LA’s Death Valley Girls recently released their triumphant second album ‘Darkness Rains’ and, this past Wednesday, they played a sold out Victoria in Dalston.
For any new fans in the crowd, the sight of Bobby Gillespie in the room would have enhanced the anticipation of their arrival on stage. From the opening notes of ‘Abre Camino’ to set closer’ Seis Seis Seis’, Death Valley Girls redefined what it is to be a dangerous rock n roll band.
The power and raw sexual energy of The Stooges ‘Raw Power’ album flowed through them throughout. Bonnie Bloomgarden is awash with glorious juxtapositions. Innocent and venomous, welcoming and dangerous. She is Poly Styrene and PJ Harvey wrapped up in 5ft of punk-psyche glory!
In Larry Schemel, they have perhaps the most humble and giving guitar player in the world.
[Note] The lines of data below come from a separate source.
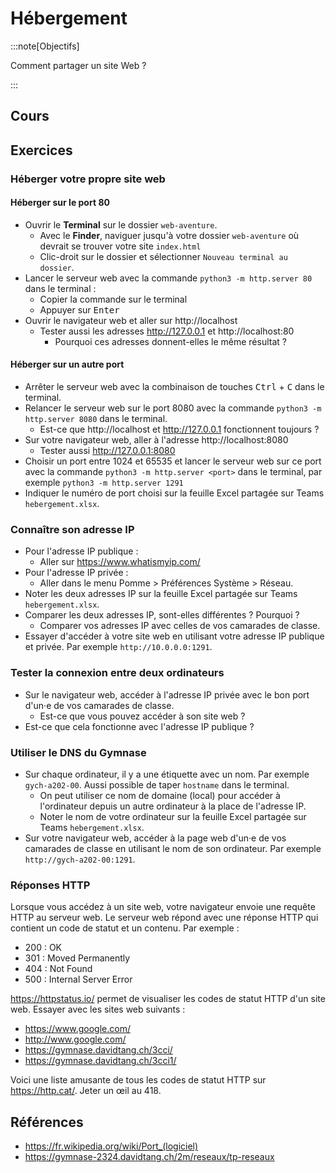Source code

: # Hébergement

:::note[Objectifs]

Comment partager un site Web ?

:::

## Cours

<Reveal name="3cci-webs-hebergement" />

## Exercices

### Héberger votre propre site web

#### Héberger sur le port 80

- Ouvrir le **Terminal** sur le dossier `web-aventure`.
  - Avec le **Finder**, naviguer jusqu'à votre dossier `web-aventure` où devrait se trouver votre site `index.html`
  - Clic-droit sur le dossier et sélectionner `Nouveau terminal au dossier`.
- Lancer le serveur web avec la commande `python3 -m http.server 80` dans le terminal :
  - Copier la commande sur le terminal
  - Appuyer sur <kbd>Enter</kbd>
- Ouvrir le navigateur web et aller sur http://localhost
  - Tester aussi les adresses http://127.0.0.1 et http://localhost:80
    - Pourquoi ces adresses donnent-elles le même résultat ?

#### Héberger sur un autre port

- Arrêter le serveur web avec la combinaison de touches <kbd>Ctrl</kbd> + <kbd>C</kbd> dans le terminal.
- Relancer le serveur web sur le port 8080 avec la commande `python3 -m http.server 8080` dans le terminal.
  - Est-ce que http://localhost et http://127.0.0.1 fonctionnent toujours ?
- Sur votre navigateur web, aller à l'adresse http://localhost:8080
  - Tester aussi http://127.0.0.1:8080
- Choisir un port entre 1024 et 65535 et lancer le serveur web sur ce port avec la commande `python3 -m http.server <port>` dans le terminal, par exemple `python3 -m http.server 1291`
- Indiquer le numéro de port choisi sur la feuille Excel partagée sur Teams `hebergement.xlsx`.

### Connaître son adresse IP

- Pour l'adresse IP publique :
  - Aller sur https://www.whatismyip.com/
- Pour l'adresse IP privée :
  - Aller dans le menu Pomme > Préférences Système > Réseau.
- Noter les deux adresses IP sur la feuille Excel partagée sur Teams `hebergement.xlsx`.
- Comparer les deux adresses IP, sont-elles différentes ? Pourquoi ?
  - Comparer vos adresses IP avec celles de vos camarades de classe.
- Essayer d'accéder à votre site web en utilisant votre adresse IP publique et privée. Par exemple `http://10.0.0.0:1291`.

### Tester la connexion entre deux ordinateurs

- Sur le navigateur web, accéder à l'adresse IP privée avec le bon port d'un·e de vos camarades de classe.
  - Est-ce que vous pouvez accéder à son site web ?
- Est-ce que cela fonctionne avec l'adresse IP publique ?

### Utiliser le DNS du Gymnase

- Sur chaque ordinateur, il y a une étiquette avec un nom. Par exemple `gych-a202-00`. Aussi possible de taper `hostname` dans le terminal.
  - On peut utiliser ce nom de domaine (local) pour accéder à l'ordinateur depuis un autre ordinateur à la place de l'adresse IP.
  - Noter le nom de votre ordinateur sur la feuille Excel partagée sur Teams `hebergement.xlsx`.
- Sur votre navigateur web, accéder à la page web d'un·e de vos camarades de classe en utilisant le nom de son ordinateur. Par exemple `http://gych-a202-00:1291`.

### Réponses HTTP

Lorsque vous accédez à un site web, votre navigateur envoie une requête HTTP au serveur web. Le serveur web répond avec une réponse HTTP qui contient un code de statut et un contenu. Par exemple :

- 200 : OK
- 301 : Moved Permanently
- 404 : Not Found
- 500 : Internal Server Error

https://httpstatus.io/ permet de visualiser les codes de statut HTTP d'un site web. Essayer avec les sites web suivants :

- https://www.google.com/
- http://www.google.com/
- https://gymnase.davidtang.ch/3cci/
- https://gymnase.davidtang.ch/3cci1/

Voici une liste amusante de tous les codes de statut HTTP sur https://http.cat/. Jeter un œil au 418.

## Références

- https://fr.wikipedia.org/wiki/Port_(logiciel)
- https://gymnase-2324.davidtang.ch/2m/reseaux/tp-reseaux

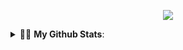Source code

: <p align="center" 
  <a href="https://https://github.com/ElegantAnkster">
      <img src="https://capsule-render.vercel.app/api?type=waving&color=timeGradient&height=240&section=header&text=𝐇𝐢, 𝐖𝐞𝐥𝐜𝐨𝐦𝐞 𝐭𝐨 Ankster'𝐬 𝐆𝐢𝐭𝐡𝐮𝐛!%F0%9F%A5%B0&fontSize=36&animation=fadeIn&fontAlignY=36">
  </a>
  <br> 
</p>

<details> <!--<details>-->
<summary> 🙋‍♀️ <b>My Github Stats</b>: </summary>
<br>
<p align = "center">  
   <a href="https://https://github.com/ElegantAnkster" class="rich-diff-level-one">
    <img src="https://github-readme-stats.vercel.app/api?username=ElegantAnkster&hide_title=true&show_icons=true&icon_color=333&title_color=333&text_color=777&count_private=true&include_all_commits=true">
    <![Minji's Stats](https://github-readme-stats.vercel.app/api?username=minji-o-j&hide_title=true&show_icons=true&icon_color=333&title_color=333&text_color=777&count_private=true&include_all_commits=true)>
  </a> 
</p> 
</details>
<!-- <img align="right" src="https://github-readme-stats.vercel.app/api?username=ElegantAnkster&show_icons=true&hide_title=true" /> -->
<!--
**ElegantAnkster/ElegantAnkster** is a ✨ _special_ ✨ repository because its `README.md` (this file) appears on your GitHub profile.

Here are some ideas to get you started:

- 🔭 I’m currently working on ...
- 🌱 I’m currently learning ...
- 👯 I’m looking to collaborate on ...
- 🤔 I’m looking for help with ...
- 💬 Ask me about ...
- 📫 How to reach me: ...
- 😄 Pronouns: ...
- ⚡ Fun fact: ...
-->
Stood almost off stage, he allowed the spot light to be focused purely on the rest of the band as their strutted and danced their way to the hearts of the London crowd. A remarkable feat when you consider that, his solos were akin to an occult taking over.
Despite the power and the darkness that emanated through the set, a sense of love and togetherness was always at their core. Accentuated on ‘Disco’, their Modern Lovers meets Blondie romp.
This was a firm reminder that, if you open your mind, rock n roll is still a dangerous and explorative field for artists to create in.